WASHINGTON. O presidente da França, François Hollande, usou ontem sua primeira visita à Casa Branca para reforçar que pretende cumprir a promessa de retirar combatentes do Afeganistão até o fim do ano. A decisão significa o rompimento do prazo acordado pela Otan, a aliança militar ocidental, que previa a saída gradual de militares até 2014.

O primeiro encontro do socialista com o presidente dos EUA, Barack Obama, ocorreu pouco antes da reunião de líderes do G8 em Camp David, neste fim de semana, e dos membros da Otan, em Chicago. Obama não contestou a determinação de Hollande, mas ressaltou que é necessário o apoio da aliança para ajudar os afegãos a construírem sua própria segurança e a seguirem no caminho do desenvolvimento.

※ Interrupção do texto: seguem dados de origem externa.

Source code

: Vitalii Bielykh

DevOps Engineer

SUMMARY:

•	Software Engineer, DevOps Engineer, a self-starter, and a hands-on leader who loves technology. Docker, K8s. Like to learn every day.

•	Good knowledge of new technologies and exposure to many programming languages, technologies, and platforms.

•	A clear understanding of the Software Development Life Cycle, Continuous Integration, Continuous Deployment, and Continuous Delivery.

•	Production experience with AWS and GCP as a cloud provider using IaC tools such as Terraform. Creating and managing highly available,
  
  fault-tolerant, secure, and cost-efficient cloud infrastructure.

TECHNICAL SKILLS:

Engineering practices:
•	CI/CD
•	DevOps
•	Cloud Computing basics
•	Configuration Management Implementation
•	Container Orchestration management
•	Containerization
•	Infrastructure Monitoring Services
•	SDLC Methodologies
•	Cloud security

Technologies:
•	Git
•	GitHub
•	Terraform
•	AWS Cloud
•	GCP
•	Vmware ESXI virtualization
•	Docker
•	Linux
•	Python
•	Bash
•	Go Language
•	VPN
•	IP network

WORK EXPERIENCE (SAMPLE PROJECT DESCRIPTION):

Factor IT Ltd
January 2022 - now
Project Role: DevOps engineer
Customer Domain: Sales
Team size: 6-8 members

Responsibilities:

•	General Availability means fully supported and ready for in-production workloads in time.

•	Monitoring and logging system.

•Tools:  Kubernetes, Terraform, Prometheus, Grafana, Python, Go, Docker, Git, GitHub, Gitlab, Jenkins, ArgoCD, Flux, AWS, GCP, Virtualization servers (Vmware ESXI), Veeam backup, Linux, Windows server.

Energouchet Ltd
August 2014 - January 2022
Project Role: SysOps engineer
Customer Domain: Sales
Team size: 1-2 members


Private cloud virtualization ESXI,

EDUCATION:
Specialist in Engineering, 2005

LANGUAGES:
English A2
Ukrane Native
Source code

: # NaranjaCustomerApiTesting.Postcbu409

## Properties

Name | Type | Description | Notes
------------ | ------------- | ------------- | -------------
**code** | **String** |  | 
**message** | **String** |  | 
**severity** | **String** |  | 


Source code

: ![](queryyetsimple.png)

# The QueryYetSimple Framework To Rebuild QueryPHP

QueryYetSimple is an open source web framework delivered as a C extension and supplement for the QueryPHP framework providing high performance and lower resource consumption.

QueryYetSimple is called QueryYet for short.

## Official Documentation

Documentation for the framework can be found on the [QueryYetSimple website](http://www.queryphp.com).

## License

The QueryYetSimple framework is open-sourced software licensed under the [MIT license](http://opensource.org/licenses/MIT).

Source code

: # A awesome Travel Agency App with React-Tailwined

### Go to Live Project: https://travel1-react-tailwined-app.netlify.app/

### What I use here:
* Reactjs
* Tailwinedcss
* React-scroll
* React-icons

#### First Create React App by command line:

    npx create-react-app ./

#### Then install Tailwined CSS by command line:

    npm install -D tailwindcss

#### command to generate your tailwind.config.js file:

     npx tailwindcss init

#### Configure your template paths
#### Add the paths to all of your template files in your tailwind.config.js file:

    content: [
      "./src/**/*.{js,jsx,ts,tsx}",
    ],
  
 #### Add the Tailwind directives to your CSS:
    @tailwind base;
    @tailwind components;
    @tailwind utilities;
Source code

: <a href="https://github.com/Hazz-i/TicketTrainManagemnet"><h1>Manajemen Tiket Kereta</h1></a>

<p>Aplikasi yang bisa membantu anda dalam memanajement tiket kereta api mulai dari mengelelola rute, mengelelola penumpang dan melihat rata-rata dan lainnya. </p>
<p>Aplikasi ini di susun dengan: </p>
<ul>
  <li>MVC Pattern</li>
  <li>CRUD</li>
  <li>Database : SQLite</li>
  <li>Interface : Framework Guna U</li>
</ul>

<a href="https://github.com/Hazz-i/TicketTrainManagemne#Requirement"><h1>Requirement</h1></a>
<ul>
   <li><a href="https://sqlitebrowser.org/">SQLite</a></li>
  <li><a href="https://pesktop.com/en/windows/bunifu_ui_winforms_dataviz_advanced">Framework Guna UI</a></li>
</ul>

Ao longo da campanha, Hollande havia prometido retirar os 3.300 soldados do Afeganistão, mas depois especificou que apenas os combatentes regressariam até o fim de 2012. Em declarações a jornalistas no Salão Oval, Hollande disse estar comprometido com a assistência ao Afeganistão por meios alternativos e disse que o assunto voltaria a ser discutido na reunião da Otan.

- Vamos continuar a apoiar o Afeganistão de um modo diferente. Vamos buscar um outro formato. E tudo isso será feito com o entendimento dos nossos aliados - disse.

No momento, Washington tenta levantar recursos junto aos aliados para assegurar o treinamento e o financiamento das forças afegãs após a retirada das tropas da Otan, o que pode custar cerca de US$ 4 bilhões ao ano. Para complementar a assistência americana, os EUA estão pedindo aos demais países da Otan que forneçam uma ajuda anual de US$ 1,3 bilhão.

Os dois líderes conversaram durante 20 minutos, tratando também de outros assuntos, como Irã, Iraque e Síria. Hollande afirmou que ele e Obama tinham visões semelhantes sobre o Irã e iriam "iniciar conversações".

Tom Donilon, conselheiro de Segurança Nacional, lembrou que Obama e o ex-presidente Nicolas Sarkozy tinham boas relações, mas assegurou que o mesmo tipo de relacionamento pode ser construído com Hollande. Os dois presidentes têm visões semelhantes no campo econômico, no qual são favoráveis a medidas que impulsionem o crescimento da Europa para superar a crise.

Relacionamento igual a cheeseburguer e batata frita

Obama disse ter observado a "notável" eleição na França e ofereceu ao presidente suas "sinceras congratulações".

- Asseguro a ele que a amizade e a aliança entre os EUA e a França são não apenas de extraordinária importância para mim, como também muito valorizadas pelo povo americano - disse.

Numa metáfora do relacionamento entre os dois países, Obama perguntou se Hollande havia estudado fast food antes de sua visita a Chicago. Hollande disse que não faria qualquer crítica ao cheeseburguer, e Obama replicou dizendo que o sanduíche cai muito bem com french fries - como os americanos chamam a batata frita.